GWInvestigasi.com Bacan – Keputusan Bupati Halmahera Selatan untuk kembali melantik empat kepala desa yang sebelumnya sudah dibatalkan melalui putusan Pengadilan Tata Usaha Negara (PTUN) Ambon, dinilai tidak dapat dibenarkan secara hukum.
Empat kepala desa yang kembali dilantik tersebut adalah:
1. Umar La Suma, Kepala Desa Gandasuli, Kecamatan Bacan Selatan.
2. Amrul Ms. Manila, Kepala Desa Goro-goro, Kecamatan Bacan Timur.
3. Arti Loyang, S.Pd, Kepala Desa Loleongusu, Kecamatan Mandioli Utara.
4. Melkias Katiandago, Kepala Desa Kuo, Kecamatan Gane Timur Selatan.
Padahal, masing-masing putusan PTUN Ambon telah dengan tegas membatalkan Surat Keputusan (SK) pengangkatan mereka dan telah berkekuatan hukum tetap (inkracht van gewijsde). Putusan tersebut bersifat mengikat dan wajib dilaksanakan.

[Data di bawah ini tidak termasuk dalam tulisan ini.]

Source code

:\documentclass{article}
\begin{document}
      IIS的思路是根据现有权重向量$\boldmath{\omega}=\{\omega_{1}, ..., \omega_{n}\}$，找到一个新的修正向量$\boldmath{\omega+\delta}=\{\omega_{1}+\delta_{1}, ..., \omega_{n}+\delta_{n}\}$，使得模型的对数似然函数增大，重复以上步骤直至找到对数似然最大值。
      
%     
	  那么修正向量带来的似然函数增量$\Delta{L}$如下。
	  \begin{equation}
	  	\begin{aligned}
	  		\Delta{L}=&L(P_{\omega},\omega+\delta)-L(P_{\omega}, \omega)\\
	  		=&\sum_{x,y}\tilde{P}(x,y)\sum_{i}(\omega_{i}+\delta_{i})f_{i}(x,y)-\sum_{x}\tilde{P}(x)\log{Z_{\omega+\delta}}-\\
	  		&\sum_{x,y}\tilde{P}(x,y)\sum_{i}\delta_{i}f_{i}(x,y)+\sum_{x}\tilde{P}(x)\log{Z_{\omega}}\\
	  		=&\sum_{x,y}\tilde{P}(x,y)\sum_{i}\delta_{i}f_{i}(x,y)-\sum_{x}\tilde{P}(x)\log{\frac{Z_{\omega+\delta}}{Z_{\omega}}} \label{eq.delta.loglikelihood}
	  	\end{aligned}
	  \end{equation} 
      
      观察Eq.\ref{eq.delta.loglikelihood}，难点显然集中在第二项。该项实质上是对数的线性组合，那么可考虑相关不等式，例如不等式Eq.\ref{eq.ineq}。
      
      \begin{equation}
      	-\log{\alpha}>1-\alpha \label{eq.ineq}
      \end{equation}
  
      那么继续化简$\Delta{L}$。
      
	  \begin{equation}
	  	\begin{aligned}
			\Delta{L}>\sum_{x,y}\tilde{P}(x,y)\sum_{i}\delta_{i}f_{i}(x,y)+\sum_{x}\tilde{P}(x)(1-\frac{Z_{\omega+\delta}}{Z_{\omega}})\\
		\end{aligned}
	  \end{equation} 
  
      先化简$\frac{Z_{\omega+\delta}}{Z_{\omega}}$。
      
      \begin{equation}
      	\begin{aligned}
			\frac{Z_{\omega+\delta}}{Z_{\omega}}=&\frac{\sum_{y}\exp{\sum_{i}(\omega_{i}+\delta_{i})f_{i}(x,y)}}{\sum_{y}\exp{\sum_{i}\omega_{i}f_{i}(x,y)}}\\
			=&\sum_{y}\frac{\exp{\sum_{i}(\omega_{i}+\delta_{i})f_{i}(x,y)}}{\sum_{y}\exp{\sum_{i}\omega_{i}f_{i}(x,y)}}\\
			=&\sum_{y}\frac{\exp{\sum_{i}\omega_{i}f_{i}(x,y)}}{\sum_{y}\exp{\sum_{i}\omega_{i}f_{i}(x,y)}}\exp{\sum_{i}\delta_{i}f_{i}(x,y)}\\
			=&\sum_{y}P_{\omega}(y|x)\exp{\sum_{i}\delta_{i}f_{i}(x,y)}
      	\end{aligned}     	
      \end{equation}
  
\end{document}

Praktisi hukum Safri Nyong, SH menegaskan, langkah Bupati Halsel melantik kembali empat kepala desa tersebut jelas bertentangan dengan hukum.
Putusan PTUN yang telah inkracht memiliki kekuatan hukum yang sama dengan peraturan perundang-undangan dan berlaku secara umum (erga omnes). Artinya SK yang dibatalkan tidak lagi sah. Maka tidak ada alasan hukum bagi Bupati untuk menerbitkan SK baru dengan dasar Pilkades 2023 yang nyata-nyata sudah dinyatakan cacat hukum,” ujar Safri, Senin (…/…/2025).
Menurutnya, konsekuensi yuridis dari pembatalan SK itu seharusnya adalah dengan mengangkat para penggugat dalam perkara masing-masing sebagai kepala desa sah hasil Pilkades 2023, sesuai amar putusan. Alternatif lain, Bupati bisa mengambil langkah konstitusional dengan melaksanakan Pilkades ulang di desa-desa tersebut.
Selain itu, Safri juga meminta perhatian serius dari 30 anggota DPRD Kabupaten Halmahera Selatan untuk ikut mengawasi dan menegur kebijakan Bupati yang dinilai telah mengangkangi putusan pengadilan.
DPRD sebagai lembaga pengawas harus menggunakan fungsi kontrolnya. Jangan diam melihat praktik yang bertentangan dengan hukum. Jika perlu, DPRD bisa memanggil Bupati untuk meminta penjelasan resmi terkait keputusan melantik kembali empat kepala desa ini,” tegas Safri.
Safri menilai, jika DPRD abai, maka risiko terjadinya konflik sosial di tingkat desa semakin terbuka lebar, karena masyarakat bisa kehilangan kepercayaan terhadap hukum dan pemerintahan.